Title: "Whiter in Fifteen Days"
Materials: Acrylic on canvas
Process: Layers of acrylic to build up various texture in the skin
Size: 27*54 inches
This artwork is based on the desire to be accepted in a white-dominated society. Ashamed and desperate to hide her Asian features, the girl searches for anything to bleach her yellow skin. The artwork captures the moment with which she settles with a bottle of toothpaste and applies it to her face.
The exaggerated arrangement of hands reflects the difficultly of trying to be someone she is not but having to do so in order to recognized as equal. Moreover, the positioning of one hand rubbing the white into the skin and the other squeezing it out of the tube creates leads the viewer's eyes in a circular motion up and around the work. It is almost as if she is trapped in a cycle of application and can never break free from the system.
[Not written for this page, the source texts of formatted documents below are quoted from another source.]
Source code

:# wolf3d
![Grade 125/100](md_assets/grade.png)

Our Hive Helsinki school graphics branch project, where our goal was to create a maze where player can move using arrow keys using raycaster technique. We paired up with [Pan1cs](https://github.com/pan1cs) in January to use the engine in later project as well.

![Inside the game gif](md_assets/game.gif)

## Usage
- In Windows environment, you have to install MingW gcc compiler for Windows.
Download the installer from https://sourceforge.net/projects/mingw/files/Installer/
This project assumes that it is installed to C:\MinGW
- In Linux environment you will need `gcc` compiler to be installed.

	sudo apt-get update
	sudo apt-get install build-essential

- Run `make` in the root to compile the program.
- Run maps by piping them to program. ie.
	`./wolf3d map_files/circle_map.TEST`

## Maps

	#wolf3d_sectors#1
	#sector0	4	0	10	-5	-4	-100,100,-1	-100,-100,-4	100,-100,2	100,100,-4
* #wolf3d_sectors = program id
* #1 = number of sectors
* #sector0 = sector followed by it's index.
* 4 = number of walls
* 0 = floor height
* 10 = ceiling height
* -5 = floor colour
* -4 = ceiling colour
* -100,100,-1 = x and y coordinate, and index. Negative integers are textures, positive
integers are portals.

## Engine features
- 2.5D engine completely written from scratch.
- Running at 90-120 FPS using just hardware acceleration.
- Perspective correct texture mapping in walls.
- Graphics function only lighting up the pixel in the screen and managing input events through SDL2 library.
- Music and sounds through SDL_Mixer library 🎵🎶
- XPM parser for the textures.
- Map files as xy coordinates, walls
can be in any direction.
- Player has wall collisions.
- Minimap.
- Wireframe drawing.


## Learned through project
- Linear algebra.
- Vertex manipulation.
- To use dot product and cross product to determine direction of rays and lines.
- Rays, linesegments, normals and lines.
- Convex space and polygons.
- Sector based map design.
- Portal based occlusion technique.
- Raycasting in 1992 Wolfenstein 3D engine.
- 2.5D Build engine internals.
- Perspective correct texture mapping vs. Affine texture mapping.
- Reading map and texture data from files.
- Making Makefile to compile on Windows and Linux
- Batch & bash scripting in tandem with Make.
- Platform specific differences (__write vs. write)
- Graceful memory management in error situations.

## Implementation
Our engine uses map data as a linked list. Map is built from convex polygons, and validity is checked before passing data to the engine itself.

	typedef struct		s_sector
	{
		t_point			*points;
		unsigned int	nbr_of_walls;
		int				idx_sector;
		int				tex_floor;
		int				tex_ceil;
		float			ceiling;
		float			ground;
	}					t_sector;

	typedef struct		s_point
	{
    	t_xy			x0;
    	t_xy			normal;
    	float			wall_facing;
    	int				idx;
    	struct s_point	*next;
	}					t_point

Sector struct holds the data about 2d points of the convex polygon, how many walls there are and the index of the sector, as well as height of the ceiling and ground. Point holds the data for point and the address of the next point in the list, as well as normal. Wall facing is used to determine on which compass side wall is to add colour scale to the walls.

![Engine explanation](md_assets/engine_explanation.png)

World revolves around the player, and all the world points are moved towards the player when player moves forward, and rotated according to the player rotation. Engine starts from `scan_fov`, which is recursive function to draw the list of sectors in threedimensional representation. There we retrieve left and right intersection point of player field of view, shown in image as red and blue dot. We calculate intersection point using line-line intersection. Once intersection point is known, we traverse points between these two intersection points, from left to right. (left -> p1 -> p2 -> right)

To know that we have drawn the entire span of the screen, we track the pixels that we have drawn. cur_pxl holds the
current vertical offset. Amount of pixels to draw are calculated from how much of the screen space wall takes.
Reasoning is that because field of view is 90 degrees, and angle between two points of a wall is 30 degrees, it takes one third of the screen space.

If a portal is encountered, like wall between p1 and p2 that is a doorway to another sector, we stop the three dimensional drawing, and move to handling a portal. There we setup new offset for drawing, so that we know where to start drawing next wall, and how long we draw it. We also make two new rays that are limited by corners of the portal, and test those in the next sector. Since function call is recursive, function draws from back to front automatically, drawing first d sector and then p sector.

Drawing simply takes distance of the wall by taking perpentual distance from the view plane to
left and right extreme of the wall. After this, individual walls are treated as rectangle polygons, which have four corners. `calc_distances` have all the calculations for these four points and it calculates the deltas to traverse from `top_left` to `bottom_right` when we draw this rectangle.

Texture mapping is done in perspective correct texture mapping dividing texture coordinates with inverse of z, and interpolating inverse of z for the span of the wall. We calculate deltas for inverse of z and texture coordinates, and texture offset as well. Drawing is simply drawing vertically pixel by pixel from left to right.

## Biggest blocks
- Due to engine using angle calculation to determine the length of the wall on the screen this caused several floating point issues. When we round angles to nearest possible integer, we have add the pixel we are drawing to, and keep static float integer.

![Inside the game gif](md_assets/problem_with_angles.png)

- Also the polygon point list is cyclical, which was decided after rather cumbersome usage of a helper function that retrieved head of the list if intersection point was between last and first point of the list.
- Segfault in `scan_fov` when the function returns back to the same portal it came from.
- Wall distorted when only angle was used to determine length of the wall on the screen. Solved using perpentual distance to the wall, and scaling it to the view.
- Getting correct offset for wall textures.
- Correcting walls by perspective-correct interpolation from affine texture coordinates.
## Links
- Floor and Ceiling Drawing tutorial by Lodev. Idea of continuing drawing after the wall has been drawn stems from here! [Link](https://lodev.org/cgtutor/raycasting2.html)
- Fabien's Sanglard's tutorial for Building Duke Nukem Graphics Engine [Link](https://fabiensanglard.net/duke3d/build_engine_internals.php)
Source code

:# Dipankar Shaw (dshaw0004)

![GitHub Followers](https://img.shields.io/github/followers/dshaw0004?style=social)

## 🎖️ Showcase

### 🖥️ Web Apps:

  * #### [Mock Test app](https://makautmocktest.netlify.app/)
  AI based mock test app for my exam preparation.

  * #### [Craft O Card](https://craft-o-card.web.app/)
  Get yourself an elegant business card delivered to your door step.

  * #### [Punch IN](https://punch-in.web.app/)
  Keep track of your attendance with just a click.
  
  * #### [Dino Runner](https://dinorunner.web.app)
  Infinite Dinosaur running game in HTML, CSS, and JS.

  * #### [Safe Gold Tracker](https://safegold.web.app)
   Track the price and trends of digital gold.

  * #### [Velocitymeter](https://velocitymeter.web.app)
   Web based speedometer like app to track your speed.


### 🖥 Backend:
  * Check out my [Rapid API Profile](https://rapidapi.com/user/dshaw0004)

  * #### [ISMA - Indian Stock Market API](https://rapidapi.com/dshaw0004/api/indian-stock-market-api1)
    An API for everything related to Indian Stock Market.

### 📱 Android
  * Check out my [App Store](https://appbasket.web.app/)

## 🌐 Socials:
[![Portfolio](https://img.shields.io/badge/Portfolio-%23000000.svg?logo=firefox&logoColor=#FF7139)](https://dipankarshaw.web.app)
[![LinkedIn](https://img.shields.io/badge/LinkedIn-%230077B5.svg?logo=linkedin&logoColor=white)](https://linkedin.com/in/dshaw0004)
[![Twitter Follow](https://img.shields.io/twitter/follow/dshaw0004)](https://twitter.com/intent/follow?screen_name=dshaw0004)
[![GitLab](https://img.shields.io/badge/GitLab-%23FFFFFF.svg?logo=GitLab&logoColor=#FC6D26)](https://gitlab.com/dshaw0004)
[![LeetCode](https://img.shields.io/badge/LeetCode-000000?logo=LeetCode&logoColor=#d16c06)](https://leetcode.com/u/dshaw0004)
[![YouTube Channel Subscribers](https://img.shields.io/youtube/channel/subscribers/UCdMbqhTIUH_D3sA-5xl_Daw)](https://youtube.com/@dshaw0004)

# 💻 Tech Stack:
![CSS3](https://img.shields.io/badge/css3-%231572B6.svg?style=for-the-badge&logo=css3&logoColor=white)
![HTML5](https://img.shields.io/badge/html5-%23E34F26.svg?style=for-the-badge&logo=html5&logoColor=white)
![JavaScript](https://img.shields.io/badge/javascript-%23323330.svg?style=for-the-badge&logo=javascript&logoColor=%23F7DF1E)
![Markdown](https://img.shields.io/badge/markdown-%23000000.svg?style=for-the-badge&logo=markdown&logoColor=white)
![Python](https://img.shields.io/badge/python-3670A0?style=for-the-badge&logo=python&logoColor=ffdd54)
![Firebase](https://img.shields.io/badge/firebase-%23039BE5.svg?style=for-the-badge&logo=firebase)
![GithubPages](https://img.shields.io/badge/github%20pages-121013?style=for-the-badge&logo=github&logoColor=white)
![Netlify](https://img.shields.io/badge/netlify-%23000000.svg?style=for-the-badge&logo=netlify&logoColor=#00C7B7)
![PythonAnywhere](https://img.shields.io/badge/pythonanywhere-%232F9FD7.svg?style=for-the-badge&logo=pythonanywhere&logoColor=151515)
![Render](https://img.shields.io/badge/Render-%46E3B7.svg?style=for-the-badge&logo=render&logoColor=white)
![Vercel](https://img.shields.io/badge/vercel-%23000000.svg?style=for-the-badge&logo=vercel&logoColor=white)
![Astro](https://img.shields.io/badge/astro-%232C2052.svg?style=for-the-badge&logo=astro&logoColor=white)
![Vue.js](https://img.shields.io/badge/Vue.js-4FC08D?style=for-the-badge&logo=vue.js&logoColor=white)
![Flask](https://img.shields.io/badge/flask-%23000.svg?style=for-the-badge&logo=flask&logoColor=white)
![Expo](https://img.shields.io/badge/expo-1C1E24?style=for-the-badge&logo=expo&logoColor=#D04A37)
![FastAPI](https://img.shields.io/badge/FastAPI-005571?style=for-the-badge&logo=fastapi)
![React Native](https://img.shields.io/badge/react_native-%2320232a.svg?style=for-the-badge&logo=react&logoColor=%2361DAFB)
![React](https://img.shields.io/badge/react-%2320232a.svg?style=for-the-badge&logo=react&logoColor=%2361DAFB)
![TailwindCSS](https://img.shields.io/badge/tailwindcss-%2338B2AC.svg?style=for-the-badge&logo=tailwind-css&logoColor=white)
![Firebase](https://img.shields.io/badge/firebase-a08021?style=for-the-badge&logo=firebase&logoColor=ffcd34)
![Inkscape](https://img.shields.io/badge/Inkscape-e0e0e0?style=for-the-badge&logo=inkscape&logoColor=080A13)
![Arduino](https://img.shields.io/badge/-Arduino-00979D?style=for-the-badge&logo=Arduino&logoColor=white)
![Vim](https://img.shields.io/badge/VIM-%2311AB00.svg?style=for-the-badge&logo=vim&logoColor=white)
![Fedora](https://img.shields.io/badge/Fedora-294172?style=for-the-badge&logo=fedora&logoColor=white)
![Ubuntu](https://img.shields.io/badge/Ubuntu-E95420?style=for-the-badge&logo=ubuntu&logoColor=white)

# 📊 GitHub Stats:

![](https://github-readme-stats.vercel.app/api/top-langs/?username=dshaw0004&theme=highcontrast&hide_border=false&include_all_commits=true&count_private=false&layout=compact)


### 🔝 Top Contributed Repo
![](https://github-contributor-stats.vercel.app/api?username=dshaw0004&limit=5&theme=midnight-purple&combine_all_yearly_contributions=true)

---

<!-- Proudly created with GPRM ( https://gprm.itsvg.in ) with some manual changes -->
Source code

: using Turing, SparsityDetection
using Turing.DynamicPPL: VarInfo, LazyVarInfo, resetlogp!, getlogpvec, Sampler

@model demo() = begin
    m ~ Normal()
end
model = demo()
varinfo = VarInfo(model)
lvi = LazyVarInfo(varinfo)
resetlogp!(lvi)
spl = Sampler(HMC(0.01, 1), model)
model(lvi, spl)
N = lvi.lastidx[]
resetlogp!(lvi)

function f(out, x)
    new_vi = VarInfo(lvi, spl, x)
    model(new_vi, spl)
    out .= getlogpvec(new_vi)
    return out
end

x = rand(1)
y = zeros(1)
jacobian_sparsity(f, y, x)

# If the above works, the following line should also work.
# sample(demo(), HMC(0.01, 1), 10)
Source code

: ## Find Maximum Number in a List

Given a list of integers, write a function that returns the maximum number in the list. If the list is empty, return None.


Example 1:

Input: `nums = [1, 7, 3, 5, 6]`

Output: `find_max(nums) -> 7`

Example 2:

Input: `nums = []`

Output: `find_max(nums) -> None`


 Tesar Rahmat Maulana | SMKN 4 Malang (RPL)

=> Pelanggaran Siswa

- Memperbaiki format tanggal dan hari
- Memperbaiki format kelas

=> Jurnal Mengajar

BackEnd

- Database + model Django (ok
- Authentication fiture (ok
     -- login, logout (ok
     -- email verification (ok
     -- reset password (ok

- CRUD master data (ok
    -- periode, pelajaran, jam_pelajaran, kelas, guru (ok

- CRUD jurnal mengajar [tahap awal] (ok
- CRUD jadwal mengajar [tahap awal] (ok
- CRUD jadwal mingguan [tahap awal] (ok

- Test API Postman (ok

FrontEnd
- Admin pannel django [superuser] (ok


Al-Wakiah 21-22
Her eyes do not look straight at the viewer; instead, she stares at the tip of toothpaste eagerly as if the white in the bottle had the power to change her entire future.
Yet at the end of the day, the girl concludes that toothpaste advertisements were all "dishonest" when they guaranteed, "Whiter in fifteen-days" on their packaging, not realizing that it was the toothpaste that she was applying on her face. This loss of her rationality and common sense aims to spread awareness about the dangers of discrimination upon minority groups in the United States.